* _What is required_:
Filter the records for lines holding the string "come".

* _Records for this task_:

━━━━━━━━━━━━━━━━━━━━━━━━━━━━━━

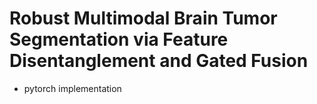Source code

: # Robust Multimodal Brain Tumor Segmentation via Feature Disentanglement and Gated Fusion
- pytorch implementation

━━━━━━━━━━━━━━━━━━━━━━━━━━━━━━

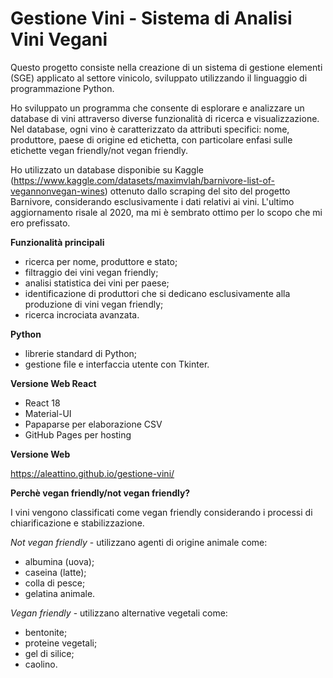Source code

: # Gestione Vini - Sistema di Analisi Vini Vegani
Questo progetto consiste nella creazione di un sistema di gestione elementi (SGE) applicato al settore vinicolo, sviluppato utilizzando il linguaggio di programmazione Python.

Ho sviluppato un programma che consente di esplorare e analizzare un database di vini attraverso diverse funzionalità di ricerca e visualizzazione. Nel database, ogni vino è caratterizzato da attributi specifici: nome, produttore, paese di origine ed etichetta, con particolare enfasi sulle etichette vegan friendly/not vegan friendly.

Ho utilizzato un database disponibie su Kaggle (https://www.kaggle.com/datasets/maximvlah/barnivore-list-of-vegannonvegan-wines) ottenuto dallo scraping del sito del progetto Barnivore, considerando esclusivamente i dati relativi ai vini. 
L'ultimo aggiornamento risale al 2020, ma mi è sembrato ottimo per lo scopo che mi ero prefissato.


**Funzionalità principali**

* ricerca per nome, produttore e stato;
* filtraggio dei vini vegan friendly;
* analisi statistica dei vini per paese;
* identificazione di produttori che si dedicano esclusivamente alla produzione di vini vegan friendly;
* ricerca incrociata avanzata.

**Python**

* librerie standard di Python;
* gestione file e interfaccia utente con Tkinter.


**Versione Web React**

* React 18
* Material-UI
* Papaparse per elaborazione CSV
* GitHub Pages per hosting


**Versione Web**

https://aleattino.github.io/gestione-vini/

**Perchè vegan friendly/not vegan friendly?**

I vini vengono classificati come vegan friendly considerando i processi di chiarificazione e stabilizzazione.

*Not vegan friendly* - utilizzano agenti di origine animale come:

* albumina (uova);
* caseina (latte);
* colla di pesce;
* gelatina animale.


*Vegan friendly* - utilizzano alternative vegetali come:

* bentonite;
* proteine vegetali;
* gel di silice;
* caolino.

━━━━━━━━━━━━━━━━━━━━━━━━━━━━━━

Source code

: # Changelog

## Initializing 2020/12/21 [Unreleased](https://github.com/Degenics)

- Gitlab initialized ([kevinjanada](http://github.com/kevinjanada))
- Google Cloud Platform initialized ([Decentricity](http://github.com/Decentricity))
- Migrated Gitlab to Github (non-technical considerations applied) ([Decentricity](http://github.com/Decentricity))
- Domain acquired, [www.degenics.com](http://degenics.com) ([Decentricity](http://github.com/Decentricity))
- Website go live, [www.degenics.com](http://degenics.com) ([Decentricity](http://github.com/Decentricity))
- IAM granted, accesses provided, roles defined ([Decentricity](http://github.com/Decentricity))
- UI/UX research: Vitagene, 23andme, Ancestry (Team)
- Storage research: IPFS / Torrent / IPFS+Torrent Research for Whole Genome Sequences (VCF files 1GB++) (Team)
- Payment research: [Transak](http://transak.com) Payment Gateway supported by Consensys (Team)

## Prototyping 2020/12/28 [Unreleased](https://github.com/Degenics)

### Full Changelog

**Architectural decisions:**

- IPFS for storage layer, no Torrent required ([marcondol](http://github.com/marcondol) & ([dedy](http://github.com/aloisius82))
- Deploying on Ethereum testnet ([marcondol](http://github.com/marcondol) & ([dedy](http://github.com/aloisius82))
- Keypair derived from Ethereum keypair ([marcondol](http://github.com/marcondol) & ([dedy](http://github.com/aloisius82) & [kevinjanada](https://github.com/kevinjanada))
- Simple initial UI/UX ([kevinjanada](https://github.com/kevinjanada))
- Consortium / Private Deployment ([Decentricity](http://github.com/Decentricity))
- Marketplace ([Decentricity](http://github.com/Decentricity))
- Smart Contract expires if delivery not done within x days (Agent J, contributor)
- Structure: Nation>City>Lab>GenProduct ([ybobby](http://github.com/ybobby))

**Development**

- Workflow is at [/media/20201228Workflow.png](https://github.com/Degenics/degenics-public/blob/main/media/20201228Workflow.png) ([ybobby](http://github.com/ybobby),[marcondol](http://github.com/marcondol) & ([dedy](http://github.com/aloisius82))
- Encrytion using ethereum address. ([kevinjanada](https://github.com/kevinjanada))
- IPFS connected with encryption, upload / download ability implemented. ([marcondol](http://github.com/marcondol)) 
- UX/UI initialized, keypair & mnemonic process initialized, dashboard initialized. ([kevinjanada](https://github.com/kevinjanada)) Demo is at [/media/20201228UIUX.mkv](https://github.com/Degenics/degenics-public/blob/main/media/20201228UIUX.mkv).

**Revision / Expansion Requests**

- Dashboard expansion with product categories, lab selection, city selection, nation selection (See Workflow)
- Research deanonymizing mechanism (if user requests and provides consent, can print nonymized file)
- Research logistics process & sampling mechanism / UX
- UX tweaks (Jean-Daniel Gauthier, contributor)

━━━━━━━━━━━━━━━━━━━━━━━━━━━━━━

* _Worked solution_:
I vini vengono classificati come vegan friendly considerando i processi di chiarificazione e stabilizzazione.
*Not vegan friendly* - utilizzano agenti di origine animale come:
*Vegan friendly* - utilizzano alternative vegetali come:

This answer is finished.